◆ **RECORDS SHOWN**:
·····
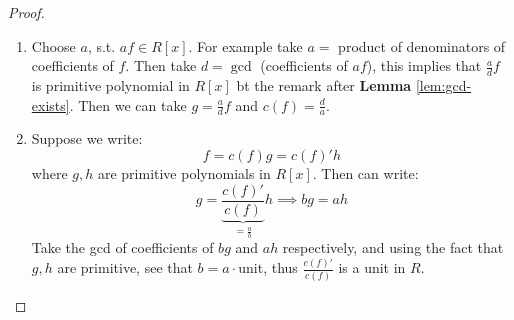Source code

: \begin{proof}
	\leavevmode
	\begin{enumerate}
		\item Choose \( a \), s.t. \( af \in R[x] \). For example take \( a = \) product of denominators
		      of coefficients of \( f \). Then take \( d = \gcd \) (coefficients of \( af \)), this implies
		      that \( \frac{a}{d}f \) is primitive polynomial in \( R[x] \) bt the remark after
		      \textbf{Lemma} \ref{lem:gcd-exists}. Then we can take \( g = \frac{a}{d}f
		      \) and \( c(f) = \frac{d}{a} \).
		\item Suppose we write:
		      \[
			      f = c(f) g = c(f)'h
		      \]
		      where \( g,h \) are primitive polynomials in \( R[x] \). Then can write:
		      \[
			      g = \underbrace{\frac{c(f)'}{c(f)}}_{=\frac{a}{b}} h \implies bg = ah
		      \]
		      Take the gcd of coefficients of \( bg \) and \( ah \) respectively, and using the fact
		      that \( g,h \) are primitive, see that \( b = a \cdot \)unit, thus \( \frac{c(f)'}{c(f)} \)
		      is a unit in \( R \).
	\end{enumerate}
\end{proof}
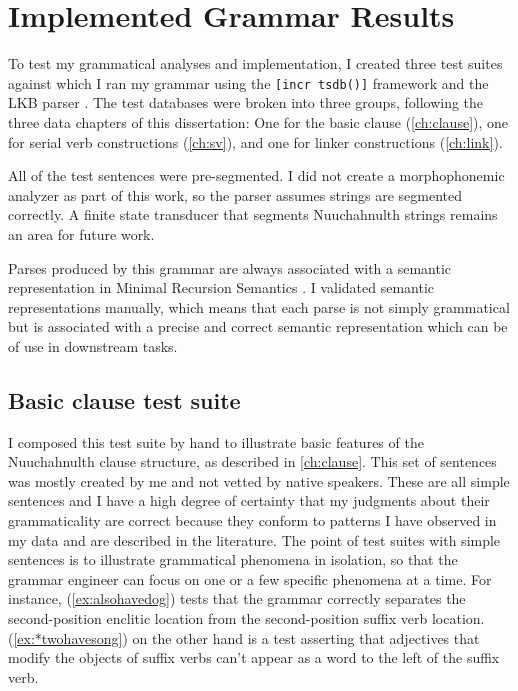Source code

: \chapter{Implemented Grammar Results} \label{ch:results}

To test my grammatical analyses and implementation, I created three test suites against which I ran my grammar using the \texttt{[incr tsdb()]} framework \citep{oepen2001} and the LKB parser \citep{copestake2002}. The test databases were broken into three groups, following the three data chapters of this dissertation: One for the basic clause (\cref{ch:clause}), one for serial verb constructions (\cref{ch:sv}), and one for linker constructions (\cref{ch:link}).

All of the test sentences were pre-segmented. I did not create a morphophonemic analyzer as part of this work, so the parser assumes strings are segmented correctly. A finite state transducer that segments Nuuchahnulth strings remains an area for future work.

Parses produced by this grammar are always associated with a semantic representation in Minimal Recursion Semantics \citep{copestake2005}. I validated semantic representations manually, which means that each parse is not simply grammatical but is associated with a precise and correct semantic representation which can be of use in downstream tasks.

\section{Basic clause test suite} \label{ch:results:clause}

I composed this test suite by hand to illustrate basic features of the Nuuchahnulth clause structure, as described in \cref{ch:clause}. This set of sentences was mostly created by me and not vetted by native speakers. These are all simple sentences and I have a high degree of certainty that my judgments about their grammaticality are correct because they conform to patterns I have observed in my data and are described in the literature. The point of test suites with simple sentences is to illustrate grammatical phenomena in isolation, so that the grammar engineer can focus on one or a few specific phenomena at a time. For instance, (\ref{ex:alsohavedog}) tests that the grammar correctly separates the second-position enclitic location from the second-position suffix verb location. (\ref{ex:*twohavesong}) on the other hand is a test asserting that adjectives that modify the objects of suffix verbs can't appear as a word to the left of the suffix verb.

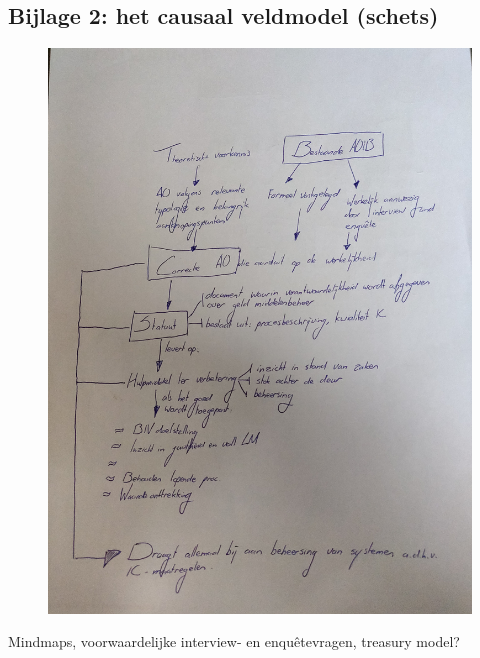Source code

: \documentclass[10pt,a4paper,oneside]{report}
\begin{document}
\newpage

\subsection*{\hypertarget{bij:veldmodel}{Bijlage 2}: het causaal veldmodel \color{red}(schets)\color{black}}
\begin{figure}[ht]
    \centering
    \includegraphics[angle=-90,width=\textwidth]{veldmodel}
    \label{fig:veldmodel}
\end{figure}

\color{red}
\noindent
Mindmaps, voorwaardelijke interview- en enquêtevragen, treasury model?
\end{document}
·····
◆ **EXERCISE**: What is needed is an exact copy of the entries, without any images.

◆ **EXPECTED ANSWER**:
Source code

: \begin{proof}
	\leavevmode
	\begin{enumerate}
		\item Choose \( a \), s.t. \( af \in R[x] \). For example take \( a = \) product of denominators
		      of coefficients of \( f \). Then take \( d = \gcd \) (coefficients of \( af \)), this implies
		      that \( \frac{a}{d}f \) is primitive polynomial in \( R[x] \) bt the remark after
		      \textbf{Lemma} \ref{lem:gcd-exists}. Then we can take \( g = \frac{a}{d}f
		      \) and \( c(f) = \frac{d}{a} \).
		\item Suppose we write:
		      \[
			      f = c(f) g = c(f)'h
		      \]
		      where \( g,h \) are primitive polynomials in \( R[x] \). Then can write:
		      \[
			      g = \underbrace{\frac{c(f)'}{c(f)}}_{=\frac{a}{b}} h \implies bg = ah
		      \]
		      Take the gcd of coefficients of \( bg \) and \( ah \) respectively, and using the fact
		      that \( g,h \) are primitive, see that \( b = a \cdot \)unit, thus \( \frac{c(f)'}{c(f)} \)
		      is a unit in \( R \).
	\end{enumerate}
\end{proof}
Source code

: \chapter{Implemented Grammar Results} \label{ch:results}

To test my grammatical analyses and implementation, I created three test suites against which I ran my grammar using the \texttt{[incr tsdb()]} framework \citep{oepen2001} and the LKB parser \citep{copestake2002}. The test databases were broken into three groups, following the three data chapters of this dissertation: One for the basic clause (\cref{ch:clause}), one for serial verb constructions (\cref{ch:sv}), and one for linker constructions (\cref{ch:link}).

All of the test sentences were pre-segmented. I did not create a morphophonemic analyzer as part of this work, so the parser assumes strings are segmented correctly. A finite state transducer that segments Nuuchahnulth strings remains an area for future work.

Parses produced by this grammar are always associated with a semantic representation in Minimal Recursion Semantics \citep{copestake2005}. I validated semantic representations manually, which means that each parse is not simply grammatical but is associated with a precise and correct semantic representation which can be of use in downstream tasks.

\section{Basic clause test suite} \label{ch:results:clause}

I composed this test suite by hand to illustrate basic features of the Nuuchahnulth clause structure, as described in \cref{ch:clause}. This set of sentences was mostly created by me and not vetted by native speakers. These are all simple sentences and I have a high degree of certainty that my judgments about their grammaticality are correct because they conform to patterns I have observed in my data and are described in the literature. The point of test suites with simple sentences is to illustrate grammatical phenomena in isolation, so that the grammar engineer can focus on one or a few specific phenomena at a time. For instance, (\ref{ex:alsohavedog}) tests that the grammar correctly separates the second-position enclitic location from the second-position suffix verb location. (\ref{ex:*twohavesong}) on the other hand is a test asserting that adjectives that modify the objects of suffix verbs can't appear as a word to the left of the suffix verb.

Source code

: \documentclass[10pt,a4paper,oneside]{report}
\begin{document}
\newpage

\subsection*{\hypertarget{bij:veldmodel}{Bijlage 2}: het causaal veldmodel \color{red}(schets)\color{black}}
\begin{figure}[ht]
    \centering
    \includegraphics[angle=-90,width=\textwidth]{veldmodel}
    \label{fig:veldmodel}
\end{figure}

\color{red}
\noindent
Mindmaps, voorwaardelijke interview- en enquêtevragen, treasury model?
\end{document}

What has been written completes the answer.